The only way a significant number of Republicans will get interested in gerrymandering reforms is if the Dems can get control of more state governments and gerrymander these states to their advantage in the same manner the Republicans have done in the last 10 years. You can’t trust them to do the right thing unless they have no other choices.
To me this is a no brainer. The legislature should match the electorate.
I would have felt better if the headline had said,
“Ex GOPer”
As long as people like McConnell are in positions of control, the GOP is one of the most dangerous organizations in American History.
So by getting the big money out of politics, does he mean putting it in the hands of people who own media outlets that can sway millions of smaller donors?
I am not a genie…so I cannot do a magic trick of pouring years of Civic Education into an American Public which is not interested in it.
Which would make this gentleman irrelevant.
When a Republican gives you a cup of coffee, either quietly dump it out or have the cops test it for poison before drinking.
Just use GPS to draw an evenly divided set of districts… like a grid. No more ridiculously meandering and circuitous mazes. They keep saying that “we should end the practice of drawing our congressional districts so that politicians can pick their voters, and not the other way around”. So, do it. We have the technology.
Republicans are the electoral equivalent of a Dominican Republic mini bar? That works for me!
Ohhhh, good one… Totally stealing it.
“I do think that it’ll be interesting if the Democrats do get a bunch more legislatures how much more mainstream among conservatives our argument will be,” he said.
Ultimately, in Pudner’s view, “It’s about insiders versus outsiders. If we get a system that works, whoever wins at the ballot box, God bless them.”
This is the whole point, from my cynical point of view.
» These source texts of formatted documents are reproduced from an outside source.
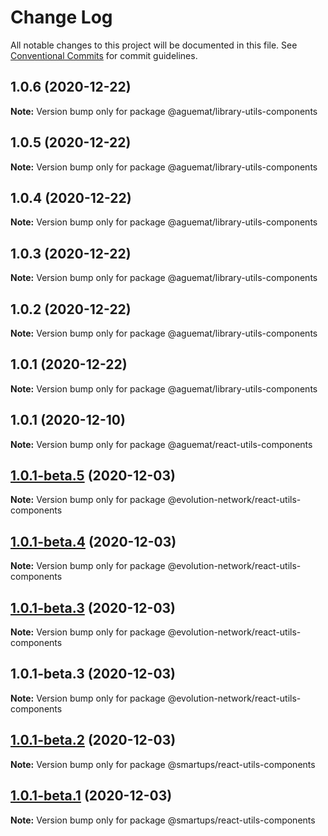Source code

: # Change Log

All notable changes to this project will be documented in this file.
See [Conventional Commits](https://conventionalcommits.org) for commit guidelines.

## 1.0.6 (2020-12-22)

**Note:** Version bump only for package @aguemat/library-utils-components





## 1.0.5 (2020-12-22)

**Note:** Version bump only for package @aguemat/library-utils-components





## 1.0.4 (2020-12-22)

**Note:** Version bump only for package @aguemat/library-utils-components





## 1.0.3 (2020-12-22)

**Note:** Version bump only for package @aguemat/library-utils-components





## 1.0.2 (2020-12-22)

**Note:** Version bump only for package @aguemat/library-utils-components





## 1.0.1 (2020-12-22)

**Note:** Version bump only for package @aguemat/library-utils-components





## 1.0.1 (2020-12-10)

**Note:** Version bump only for package @aguemat/react-utils-components





## [1.0.1-beta.5](https://github.com/Evolution-Network/react-smartups-elements/compare/@evolution-network/react-utils-components@1.0.1-beta.4...@evolution-network/react-utils-components@1.0.1-beta.5) (2020-12-03)

**Note:** Version bump only for package @evolution-network/react-utils-components





## [1.0.1-beta.4](https://github.com/Evolution-Network/react-smartups-elements/compare/@evolution-network/react-utils-components@1.0.1-beta.3...@evolution-network/react-utils-components@1.0.1-beta.4) (2020-12-03)

**Note:** Version bump only for package @evolution-network/react-utils-components





## [1.0.1-beta.3](https://github.com/Evolution-Network/react-smartups-elements/compare/@evolution-network/react-utils-components@1.0.1-beta.3...@evolution-network/react-utils-components@1.0.1-beta.3) (2020-12-03)

**Note:** Version bump only for package @evolution-network/react-utils-components





## 1.0.1-beta.3 (2020-12-03)

**Note:** Version bump only for package @evolution-network/react-utils-components





## [1.0.1-beta.2](https://github.com/Evolution-Network/react-smartups-elements/compare/@smartups/react-utils-components@1.0.1-beta.1...@smartups/react-utils-components@1.0.1-beta.2) (2020-12-03)

**Note:** Version bump only for package @smartups/react-utils-components





## [1.0.1-beta.1](https://github.com/Evolution-Network/react-smartups-elements/compare/@smartups/react-utils-components@1.0.1-beta.0...@smartups/react-utils-components@1.0.1-beta.1) (2020-12-03)

**Note:** Version bump only for package @smartups/react-utils-components
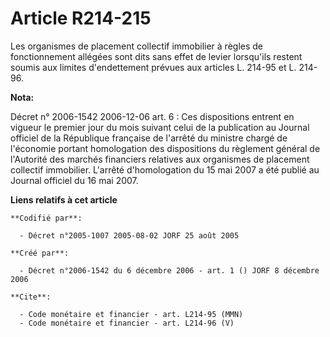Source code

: # Article R214-215

Les organismes de placement collectif immobilier à règles de fonctionnement allégées sont dits sans effet de levier
lorsqu'ils restent soumis aux limites d'endettement prévues aux articles L. 214-95 et L. 214-96.

**Nota:**

Décret n° 2006-1542 2006-12-06 art. 6 : Ces dispositions entrent en vigueur le premier jour du mois suivant celui de la
publication au Journal officiel de la République française de l'arrêté du ministre chargé de l'économie portant homologation
des dispositions du règlement général de l'Autorité des marchés financiers relatives aux organismes de placement collectif
immobilier. L'arrêté d'homologation du 15 mai 2007 a été publié au Journal officiel du 16 mai 2007.

**Liens relatifs à cet article**

	**Codifié par**:

	  - Décret n°2005-1007 2005-08-02 JORF 25 août 2005

	**Créé par**:

	  - Décret n°2006-1542 du 6 décembre 2006 - art. 1 () JORF 8 décembre 2006

	**Cite**:

	  - Code monétaire et financier - art. L214-95 (MMN)
	  - Code monétaire et financier - art. L214-96 (V)
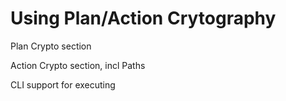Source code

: # Using Plan/Action Crytography

Plan Crypto section

Action Crypto section, incl Paths

CLI support for executing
He sees the future of the Republican Party in trouble, so now that the damage has been done and Republican judges and laws have managed to pass, it’s time to cry “lets make this fair!” He sees the shoe being on the other foot in the long game, so NOW it’s time to change things.
Look who is whining about the courts messing with gerrymandering… it helps dems!!!
uh nope
is it possible that there are lots of actual progressives doing just as vital and important work on the gerrymandering issue as this guy, or even more so, who aren’t rabid transphobes who work for breitbart and fox news? could tpm possibly give space to someone who doesn’t defend our rapist child-killing president? or have we fallen into the trap of “let’s better find a republican we can praise for something, anything, lest we’re forced to acknowledge the gop is corrupt as a whole”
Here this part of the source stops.